- Directed by: T. S. Nagabharana
- Written by: T. S. Nagabharana C. Ashwath Basavaraj
- Produced by: Srihari Khoday Mahima Patel
- Starring: Sridhar Girish Karnad Hema Chaudhary Suman Ranganathan Master Jayanth
- Cinematography: S. Ramachandra
- Edited by: Suresh Urs
- Music by: C. Ashwath
- Production company: Yajaman Enterprises
- Release date: 1 January 1990;
- Running time: 119 minutes
- Country: India
- Language: Kannada

= Santha Shishunala Sharifa =

Santha Shishunala Sharifa (ಸಂತ ಶಿಶುನಾಳ ಶರೀಫ) is a 1990 Indian Kannada biographical drama film directed and co-written by T. S. Nagabharana and produced by Srihari Khoday and Mahima Patel for Yajaman Enterprises. The story is based on the life of acclaimed saint poet Shishunala Sharif who wrote several moral poems striving towards social reformation. A collection of Sharif's poems are set to tunes by C. Ashwath, who also did the major playback singing. The soundtrack consisting of 16 poems was extremely popular upon release. The dialogues for this movie was written by Gopala Wajapayi, a well known theatre figure and translator of Bertolt Brecht's play The Caucasian Chalk Circle.

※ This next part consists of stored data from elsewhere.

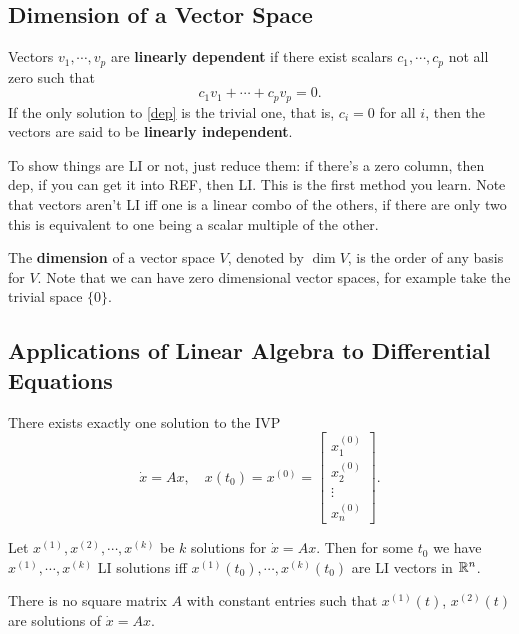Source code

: \subsection{Dimension of a Vector Space}
\begin{definition}
    Vectors $v_1,\cdots ,v_p$ are \textbf{linearly dependent} if there exist scalars $c_1,\cdots ,c_p$ not all zero such that 
    \begin{equation}\label{dep}
    c_1v_1+\cdots +c_pv_p=0.
\end{equation}If the only solution to \cref{dep} is the trivial one, that is, $c_i =0$ for all $i$, then the vectors are said to be \textbf{linearly independent}.
\end{definition}
To show things are LI or not, just reduce them: if there's a zero column, then dep, if you can get it into REF, then LI. This is the first method you learn. Note that vectors aren't LI iff one is a linear combo of the others, if there are only two this is equivalent to one being a scalar multiple of the other.
\begin{definition}[Dimension]
    The \textbf{dimension} of a vector space $V$, denoted by $\operatorname{dim}V$, is the order of any basis for $V$. Note that we can have zero dimensional vector spaces, for example take the trivial space $\{0\} $.
\end{definition}

\subsection{Applications of Linear Algebra to Differential Equations}
\begin{theorem}
   There exists exactly one solution to the IVP \[
       \dot x=Ax,\quad x(t_0)=x^{(0)}=
       \begin{bmatrix}
           x_1^{(0)}\\
           x_2^{(0)}\\
           \vdots\\
           x_n ^{(0)}
       \end{bmatrix}.
   \]  
\end{theorem}
\begin{theorem}\label{lisol}
    Let $x^{(1)},x^{(2)},\cdots ,x^{(k)}$ be $k$ solutions for $\dot x=Ax$. Then for some $t_0$ we have $x^{(1)},\cdots ,x^{(k)}$ LI solutions iff $x^{(1)}(t_0),\cdots ,x^{(k)}(t_0)$ are LI vectors in $\mathbb{R}^n $.
\end{theorem}
\begin{remark}
    There is no square matrix $A$ with constant entries such that $x^{(1)}(t)$, $x^{(2)}(t)$ are solutions of $\dot x=Ax$.
\end{remark}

The film's cast comprised Sridhar in the title role along with Girish Karnad, Suman Ranganathan and H. G. Dattatreya, Hema Chaudhary among others.

The film was widely appreciated by critics and audience upon release. It went on to win Nargis Dutt Award for Best Feature Film on National Integration. The film also received multiple Karnataka State Film Awards including Best Film, Best Actor and Best Supporting Actor categories.

==Plot==
Shishunala Sharif (Shridhar) was born of Muslim parents in Shishuvinahala, a village in Dharwad district (now in Haveri district) of Karnataka in 1829. Shocking both the Hindus and Muslims, he studied under the Hindu Guru Govinda Bhatta (Girish Karnad) and at the same time discovered that Vachana literature and the teaching of mystic saint Allama Prabhu. Under these influences, he composed devotional lyrics which are still sung today. His own philosophy based on Hindu-Muslim unity, discarding the inequalities of caste, creed and religion. Poverty and death of his wife (Suman Ranganathan) made him a wanderer and he toured the country singing his songs. He died in 1889 on his birthday. Today Hindus and Muslims throng to the grave of this saint, who belonged to both religions equally.

== Cast ==
- Sridhar as Sharifa
- Girish Karnad as Govinda Bhatta
- Suman Ranganathan as Fatima, Sharifa's wife
- H. G. Dattatreya as Imam Sab, Sharifa's Father
- Hema Chaudhary as Hajju Maa, Sharifa's Mother
- Master Jayanth as Child Sharif
- Brahmavar
- Venkata Rao as Mullah Sab
- Vishwanath Rao
- Shankar Rao
- Prem Kumar

== Soundtrack ==
The music of the film was composed by C. Ashwath. All the 16 songs composed for this film have been from the literary work collection of poet Shishunala Sharif. The songs are rendered by popular Sugama Sangeetha singers with most of them sung by Ashwath himself.

Track listing
| No. | Title | Lyrics | Singer(s) | Length |
|---|---|---|---|---|
| 1. | "Savaalondu Ninna Mela" | Shishunala Sharif | Yashwanth Halibandi |  |
| 2. | "Kukku Enuthide Belava" | Shishunala Sharif | B. R. Chaya |  |
| 3. | "Haakida Janivaarava" | Shishunala Sharif | Shimoga Subbanna, B. R. Chaya |  |
| 4. | "Alabeda Thangi Alabeda" | Shishunala Sharif | Shimoga Subbanna |  |
| 5. | "Biddiyabbe Muduki" | Shishunala Sharif | Shimoga Subbanna |  |
| 6. | "Kodagana Koli Nungitha" | Shishunala Sharif | C. Ashwath |  |
| 7. | "Sneha Madabekinthavala" | Shishunala Sharif | C. Ashwath |  |
| 8. | "Mohada Hendathi Theerida Balika" | Shishunala Sharif | C. Ashwath |  |
| 9. | "Ellaranthavanalla Nanna Ganda" | Shishunala Sharif | C. Ashwath |  |
| 10. | "Soruthihudu Maneya Maaligi" | Shishunala Sharif | C. Ashwath |  |
| 11. | "Gudiya Nodiranna" | Shishunala Sharif | C. Ashwath |  |
| 12. | "Nadiyo Devara Chakarige" | Shishunala Sharif | C. Ashwath |  |
| 13. | "Tharavalla Thagi Ninna" | Shishunala Sharif | C. Ashwath |  |
| 14. | "Naana Embudu Naanalla" | Shishunala Sharif | C. Ashwath |  |
| 15. | "Dukh Me Pada Mann" | Shishunala Sharif | C. Ashwath |  |
| 16. | "Hum Tho Dekha" | Shishunala Sharif | C. Ashwath |  |

==Awards==
The film has won the following awards since its release.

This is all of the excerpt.